[Stored data entries]
*-*-*
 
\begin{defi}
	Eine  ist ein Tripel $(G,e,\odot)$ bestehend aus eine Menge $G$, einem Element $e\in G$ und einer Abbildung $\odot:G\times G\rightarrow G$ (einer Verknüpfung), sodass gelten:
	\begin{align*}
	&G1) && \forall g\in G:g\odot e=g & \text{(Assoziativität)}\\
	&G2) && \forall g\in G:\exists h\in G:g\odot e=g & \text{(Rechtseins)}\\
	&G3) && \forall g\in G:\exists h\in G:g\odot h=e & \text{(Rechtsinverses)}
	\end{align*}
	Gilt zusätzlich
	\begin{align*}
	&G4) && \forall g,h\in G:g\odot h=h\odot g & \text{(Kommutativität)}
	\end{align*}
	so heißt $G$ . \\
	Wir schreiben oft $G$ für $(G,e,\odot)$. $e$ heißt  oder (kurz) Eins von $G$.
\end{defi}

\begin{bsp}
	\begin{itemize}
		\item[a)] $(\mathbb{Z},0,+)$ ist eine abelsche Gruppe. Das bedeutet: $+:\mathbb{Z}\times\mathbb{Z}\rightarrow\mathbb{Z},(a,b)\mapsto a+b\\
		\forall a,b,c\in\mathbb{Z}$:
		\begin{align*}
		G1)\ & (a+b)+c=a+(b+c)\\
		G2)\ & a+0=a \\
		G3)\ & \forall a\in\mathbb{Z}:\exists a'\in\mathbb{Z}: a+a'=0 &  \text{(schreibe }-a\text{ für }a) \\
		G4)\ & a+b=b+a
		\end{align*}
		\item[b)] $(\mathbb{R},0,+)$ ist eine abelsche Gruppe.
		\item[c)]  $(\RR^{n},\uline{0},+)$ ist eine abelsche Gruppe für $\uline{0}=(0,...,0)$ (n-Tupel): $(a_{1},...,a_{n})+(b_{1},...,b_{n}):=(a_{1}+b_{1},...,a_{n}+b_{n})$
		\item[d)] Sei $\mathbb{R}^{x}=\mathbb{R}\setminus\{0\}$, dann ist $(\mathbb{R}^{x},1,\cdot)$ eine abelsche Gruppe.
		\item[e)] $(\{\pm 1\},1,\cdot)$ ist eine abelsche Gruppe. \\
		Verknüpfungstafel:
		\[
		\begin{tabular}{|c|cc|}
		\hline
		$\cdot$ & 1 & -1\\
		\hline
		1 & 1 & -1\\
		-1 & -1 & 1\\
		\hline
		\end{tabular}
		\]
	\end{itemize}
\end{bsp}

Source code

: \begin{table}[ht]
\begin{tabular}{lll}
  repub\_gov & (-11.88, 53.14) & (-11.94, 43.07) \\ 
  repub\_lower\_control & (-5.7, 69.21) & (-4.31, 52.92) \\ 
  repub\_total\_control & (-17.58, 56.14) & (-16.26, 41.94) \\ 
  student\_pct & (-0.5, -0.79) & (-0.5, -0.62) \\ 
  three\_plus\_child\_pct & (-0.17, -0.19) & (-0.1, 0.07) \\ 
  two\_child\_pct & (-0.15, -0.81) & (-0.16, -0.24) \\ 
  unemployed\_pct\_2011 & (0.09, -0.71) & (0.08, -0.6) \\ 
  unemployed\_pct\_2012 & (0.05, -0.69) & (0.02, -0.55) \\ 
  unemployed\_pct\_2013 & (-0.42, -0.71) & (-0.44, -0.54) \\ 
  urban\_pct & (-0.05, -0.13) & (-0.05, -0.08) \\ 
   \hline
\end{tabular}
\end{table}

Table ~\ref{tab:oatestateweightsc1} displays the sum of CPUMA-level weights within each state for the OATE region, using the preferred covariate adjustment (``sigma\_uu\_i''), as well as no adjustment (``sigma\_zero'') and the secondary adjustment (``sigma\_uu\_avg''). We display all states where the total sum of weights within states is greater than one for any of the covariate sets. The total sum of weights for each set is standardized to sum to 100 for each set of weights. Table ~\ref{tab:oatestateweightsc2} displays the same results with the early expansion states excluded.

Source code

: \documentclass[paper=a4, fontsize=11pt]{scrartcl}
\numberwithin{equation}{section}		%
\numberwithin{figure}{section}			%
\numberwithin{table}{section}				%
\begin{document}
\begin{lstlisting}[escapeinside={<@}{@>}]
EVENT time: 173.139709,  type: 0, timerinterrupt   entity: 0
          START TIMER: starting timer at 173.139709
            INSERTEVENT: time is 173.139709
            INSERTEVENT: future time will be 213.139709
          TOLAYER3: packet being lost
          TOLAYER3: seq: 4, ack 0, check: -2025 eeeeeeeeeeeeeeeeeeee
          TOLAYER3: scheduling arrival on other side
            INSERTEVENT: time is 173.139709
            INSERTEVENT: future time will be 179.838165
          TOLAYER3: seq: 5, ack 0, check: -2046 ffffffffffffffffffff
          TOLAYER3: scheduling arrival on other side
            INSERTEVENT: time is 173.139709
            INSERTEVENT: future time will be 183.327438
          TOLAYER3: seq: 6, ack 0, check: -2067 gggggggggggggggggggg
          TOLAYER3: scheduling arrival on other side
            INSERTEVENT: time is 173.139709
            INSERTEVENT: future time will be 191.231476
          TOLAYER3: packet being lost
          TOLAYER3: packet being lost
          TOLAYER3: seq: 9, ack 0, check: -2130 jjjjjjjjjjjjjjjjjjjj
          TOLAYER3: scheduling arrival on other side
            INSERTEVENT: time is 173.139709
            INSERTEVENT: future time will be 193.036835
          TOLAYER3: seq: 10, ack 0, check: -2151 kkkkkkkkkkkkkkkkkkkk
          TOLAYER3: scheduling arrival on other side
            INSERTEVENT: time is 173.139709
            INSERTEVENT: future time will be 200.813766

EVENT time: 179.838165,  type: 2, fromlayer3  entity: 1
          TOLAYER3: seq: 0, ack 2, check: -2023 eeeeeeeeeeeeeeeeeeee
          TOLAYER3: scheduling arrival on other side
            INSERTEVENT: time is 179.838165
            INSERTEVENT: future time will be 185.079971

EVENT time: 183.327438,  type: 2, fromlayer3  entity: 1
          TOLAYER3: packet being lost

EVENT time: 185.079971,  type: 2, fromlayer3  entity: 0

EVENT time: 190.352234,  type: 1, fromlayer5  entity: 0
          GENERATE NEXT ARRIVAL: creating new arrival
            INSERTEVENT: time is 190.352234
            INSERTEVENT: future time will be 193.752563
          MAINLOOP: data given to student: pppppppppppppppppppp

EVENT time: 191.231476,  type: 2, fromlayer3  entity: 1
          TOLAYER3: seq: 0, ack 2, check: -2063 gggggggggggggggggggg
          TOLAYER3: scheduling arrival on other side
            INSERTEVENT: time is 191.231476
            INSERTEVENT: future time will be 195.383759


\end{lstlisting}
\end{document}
*-*-*
Exercise directions: All lines above between those holding "TOLAYER3: seq: 4, ack" and "TOLAYER3: seq: 6, ack", inclusive, must be set down unchanged, and no other line may be included.

Task output:
          TOLAYER3: seq: 4, ack 0, check: -2025 eeeeeeeeeeeeeeeeeeee
          TOLAYER3: scheduling arrival on other side
            INSERTEVENT: time is 173.139709
            INSERTEVENT: future time will be 179.838165
          TOLAYER3: seq: 5, ack 0, check: -2046 ffffffffffffffffffff
          TOLAYER3: scheduling arrival on other side
            INSERTEVENT: time is 173.139709
            INSERTEVENT: future time will be 183.327438
          TOLAYER3: seq: 6, ack 0, check: -2067 gggggggggggggggggggg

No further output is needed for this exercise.